Si la obra literaria es sobre todo una creación estética que persigue la belleza, es también, básicamente, una creación lingüística y es posible indagar en su naturaleza a través del lenguaje: «El lenguaje es el material de la Literatura, como lo son la piedra, el bronce de la escultura, el óleo de la pintura o los sonidos de la música; pero debe advertirse que el lenguaje no es simple materia inerte, como la piedra, sino creación humana, y como tal está cargado de la herencia cultural de un grupo lingüístico» (ib.). La distinta naturaleza del lenguaje literario y el de las artes plásticas o el musical permiten, en efecto, distinguir la L. de las demás expresiones artísticas.

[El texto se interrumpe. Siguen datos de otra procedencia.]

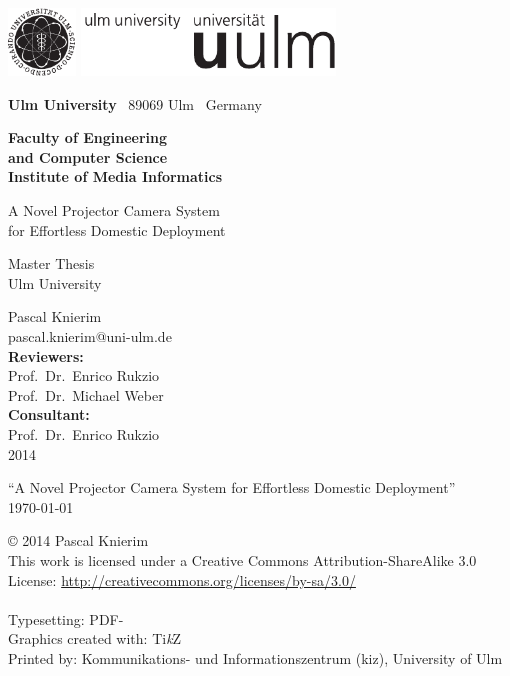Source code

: \documentclass[
    a4paper,
    10pt,
    bibliography=totoc,
    twoside,
    openright,
    numbers=noenddot,
    headings=normal,
    DIV=9,
    BCOR=7mm
    ,parskip
]{scrbook}
\makeatletter
\newcommand{\fullname}{Pascal Knierim}
\newcommand{\email}{pascal.knierim@uni-ulm.de}
\newcommand{\titel}{A Novel Projector Camera System for Effortless Domestic Deployment}
\newcommand{\jahr}{2014}
\newcommand{\gutachterA}{Prof.\ Dr.\ Enrico Rukzio}
\newcommand{\gutachterB}{Prof.\ Dr.\ Michael Weber} %
\newcommand{\betreuer}{Prof.\ Dr.\ Enrico Rukzio}
\newcommand{\fakultaet}{Engineering\\and Computer Science}
\newcommand{\institut}{Institute of Media Informatics}
\newcommand{\arbeit}{Master Thesis}
\makeatother
\begin{document}
\frontmatter

\thispagestyle{empty}

\begin{addmargin*}[4mm]{-32mm}
    \includegraphics[height=1.8cm]{images/uni_logo/uni_bild}
    \hfill
    \includegraphics[height=1.8cm]{images/uni_logo/uni_wort}
    \vspace*{2.1em}
    \footnotesize
    {\selectfont
    
    \textbf{Ulm University} \textbar ~89069 Ulm \textbar ~Germany
    \hfill
    \parbox[t]{42mm}{\bfseries Faculty of \fakultaet\\\mdseries\institut}
    \vspace*{2cm}

    \parbox{140mm}{\bfseries \raggedright \huge A Novel Projector Camera System\\ for Effortless Domestic Deployment}

    {\arbeit{}\\Ulm University}
    \vspace*{4em}

    \fullname\\\email\\[2em]
    \textbf{Reviewers:}\\\gutachterA\\\gutachterB\\[2em]
    \textbf{Consultant:}\\\betreuer\\[1.5em]
    \jahr}
\end{addmargin*}


\clearpage
\thispagestyle{empty}
{
    \small \flushleft \enquote{\titel}\\
    \today
    \vfill

    \copyright{} \jahr{} \fullname{}\\[0.5em]
    This work is licensed under a Creative Commons Attribution-ShareAlike 3.0 License: \url{http://creativecommons.org/licenses/by-sa/3.0/}\\
    \ccbysa\\
    \vspace{0.5cm}
    Typesetting: PDF-\LaTeXe{}\\
    Graphics created with: Ti\textit{k}Z\\
    Printed by: Kommunikations- und Informationszentrum (kiz), University of Ulm
}
\end{document}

Una vez sentada la distinción entre creación literaria y creación artística en general es necesario analizar las diferencias del lenguaje literario con otras formas de lenguaje no artísticas. Para ello hay que considerar la obra literaria como el resultado de un proceso comunicativo en el que intervienen, al igual que en la simple comunicación conversacional, dos elementos que podemos llamar respectivamente «emisor» y «perceptor». Contrariamente a lo que sucede en el lenguaje ordinario, en la creación literaria el papel del perceptor (público lector) no es imprescindible, si bien determina muy frecuentemente gustos y criterios que inciden en el acto creador. El perceptor que recogerá la obra literaria en su mayor plenitud es el crítico (lat. criticus 'el que juzga') y su punto de vista puede ser orientador para los fines de futuras creaciones (V. CRÍTICA LITERARIA).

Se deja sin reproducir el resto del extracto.